Cognitive Behavioral Therapy for Depression and Anxiety in an Interdisciplinary Rehabilitation Program for Chronic Pain: a Randomized Controlled Trial with a 3-Year Follow-up



Cognitive behavioral therapy (CBT) is known to be effective for treating depression and anxiety in patients with chronic pain, but there is limited research studying the long-term benefits of CBT in this population. The present study evaluated the effects of CBT provided in the context of an interdisciplinary pain management program with a 3-year follow-up.


One hundred fifteen patients with chronic musculoskeletal pain participated in an interdisciplinary pain management program. Eighty of these patients meeting criteria for CBT treatment were randomized to receive or not receive CBT for depression and anxiety in addition to rehabilitation pain management. The remaining 35 patients constituted a second comparison group. Follow-up data were collected 1 and 3 years post-treatment with 19% of the patients dropping out after 1 year and 34% after 3 years. Attrition analysis did not indicate that there was significant attrition bias in the data.

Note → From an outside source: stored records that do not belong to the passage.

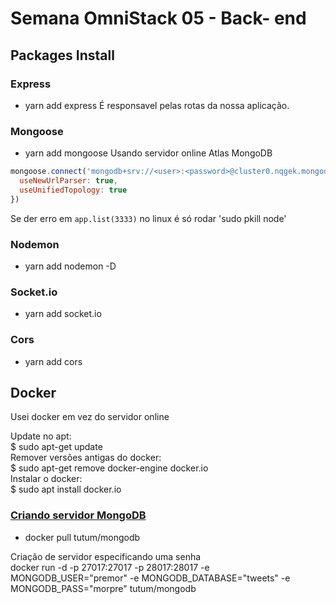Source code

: # Semana OmniStack 05 - Back- end

## Packages Install
### Express
- yarn add express
É responsavel pelas rotas da nossa aplicação.  

### Mongoose
- yarn add mongoose
Usando servidor online Atlas MongoDB
```js
mongoose.connect('mongodb+srv://<user>:<password>@cluster0.nqgek.mongodb.net/<database>?retryWrites=true&w=majority', { 
  useNewUrlParser: true,
  useUnifiedTopology: true
})
```
Se der erro em `app.list(3333)` no linux é só rodar 'sudo pkill node'

### Nodemon
- yarn add nodemon -D

### Socket.io
- yarn add socket.io

### Cors
- yarn add cors

## Docker
Usei docker em vez do servidor online

Update no apt:  
$ sudo apt-get update  
Remover versões antigas do docker:  
$ sudo apt-get remove docker-engine docker.io  
Instalar o docker:  
$ sudo apt install docker.io  

### [Criando servidor MongoDB][docker_mongo]
- docker pull tutum/mongodb

Criação de servidor especificando uma senha  
    docker run -d -p 27017:27017 -p 28017:28017 -e MONGODB_USER="premor" -e MONGODB_DATABASE="tweets" -e MONGODB_PASS="morpre" tutum/mongodb


[docker_mongo]: https://medium.com/dockerbr/mongodb-no-docker-dd3b72c7efb7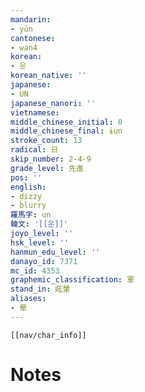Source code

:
 ```yaml
---
mandarin:
- yūn
cantonese:
- wan4
korean:
- 운
korean_native: ''
japanese:
- UN
japanese_nanori: ''
vietnamese:
middle_chinese_initial: 0
middle_chinese_final: ɨun
stroke_count: 13
radical: 日
skip_number: 2-4-9
grade_level: 先進
pos: ''
english:
- dizzy
- blurry
羅馬字: un
韓文: '[[운]]'
joyo_level: ''
hsk_level: ''
hanmun_edu_level: ''
danayo_id: 7371
mc_id: 4353
graphemic_classification: 軍
stand_in: 眩暈
aliases:
- 晕
---
```

```meta-bind-embed
[[nav/char_info]]
```

# Notes
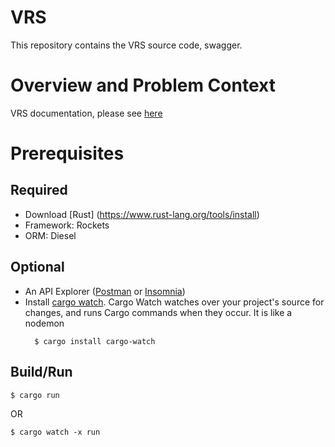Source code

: # VRS

This repository contains the VRS source code, swagger.


# Overview and Problem Context

VRS documentation, please see [here](https://github.com/open-voice-network/docs/blob/main/components/voice_registry_system.md)

# Prerequisites

## Required

- Download [Rust] (https://www.rust-lang.org/tools/install)
- Framework: Rockets
- ORM: Diesel

## Optional
- An API Explorer ([Postman](https://www.postman.com/downloads) or [Insomnia](https://insomnia.rest/download))
- Install [cargo watch](https://crates.io/crates/cargo-watch). Cargo Watch watches over your project's source for changes, and runs Cargo commands when they occur. It is like a nodemon
  ```
    $ cargo install cargo-watch
  ```

## Build/Run

```
$ cargo run
```

OR

```
$ cargo watch -x run
```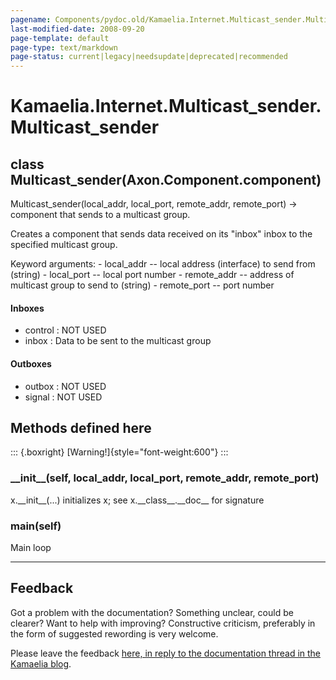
 ```yaml
---
pagename: Components/pydoc.old/Kamaelia.Internet.Multicast_sender.Multicast_sender
last-modified-date: 2008-09-20
page-template: default
page-type: text/markdown
page-status: current|legacy|needsupdate|deprecated|recommended
---
```

Kamaelia.Internet.Multicast\_sender.Multicast\_sender
=====================================================

class Multicast\_sender(Axon.Component.component)
-------------------------------------------------

Multicast\_sender(local\_addr, local\_port, remote\_addr, remote\_port)
-\> component that sends to a multicast group.

Creates a component that sends data received on its \"inbox\" inbox to
the specified multicast group.

Keyword arguments: - local\_addr \-- local address (interface) to send
from (string) - local\_port \-- local port number - remote\_addr \--
address of multicast group to send to (string) - remote\_port \-- port
number

#### Inboxes

-   control : NOT USED
-   inbox : Data to be sent to the multicast group

#### Outboxes

-   outbox : NOT USED
-   signal : NOT USED

Methods defined here
--------------------

::: {.boxright}
[Warning!]{style="font-weight:600"}
:::

### \_\_init\_\_(self, local\_addr, local\_port, remote\_addr, remote\_port)

x.\_\_init\_\_(\...) initializes x; see x.\_\_class\_\_.\_\_doc\_\_ for
signature

### main(self)

Main loop

------------------------------------------------------------------------

Feedback
--------

Got a problem with the documentation? Something unclear, could be
clearer? Want to help with improving? Constructive criticism, preferably
in the form of suggested rewording is very welcome.

Please leave the feedback [here, in reply to the documentation thread in
the Kamaelia
blog](http://kamaelia.sourceforge.net/cgi-bin/blog/blog.cgi?rm=addpostcomment&postid=1131454685).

All three groups evidenced improved depression following treatment (p < 0.001). The pre- to post-treatment effect sizes (Cohen’s d) for depression in the CBT treatment group was large (ES = 1.36). The CBT treatment group maintained improvements on all measures at a 3-year follow-up, while the comparison groups did not. This was especially evident with respect to depression (pre-treatment to 3 years follow-up ES = 1.35 and between-group ES = 0.57). Before treatment, 36% of all the patients reported that they were able to work. At 3 years post-treatment, 59%, 58%, and 44% of the patients were working who were in the CBT treatment group, the Comparison group, and the Non-CBT group, respectively.


The results indicate that providing CBT for depression and anxiety as part of a rehabilitation pain management program may enhance the long-term benefits of treatment. This finding, if replicated in additional studies, has important clinical and economic implications.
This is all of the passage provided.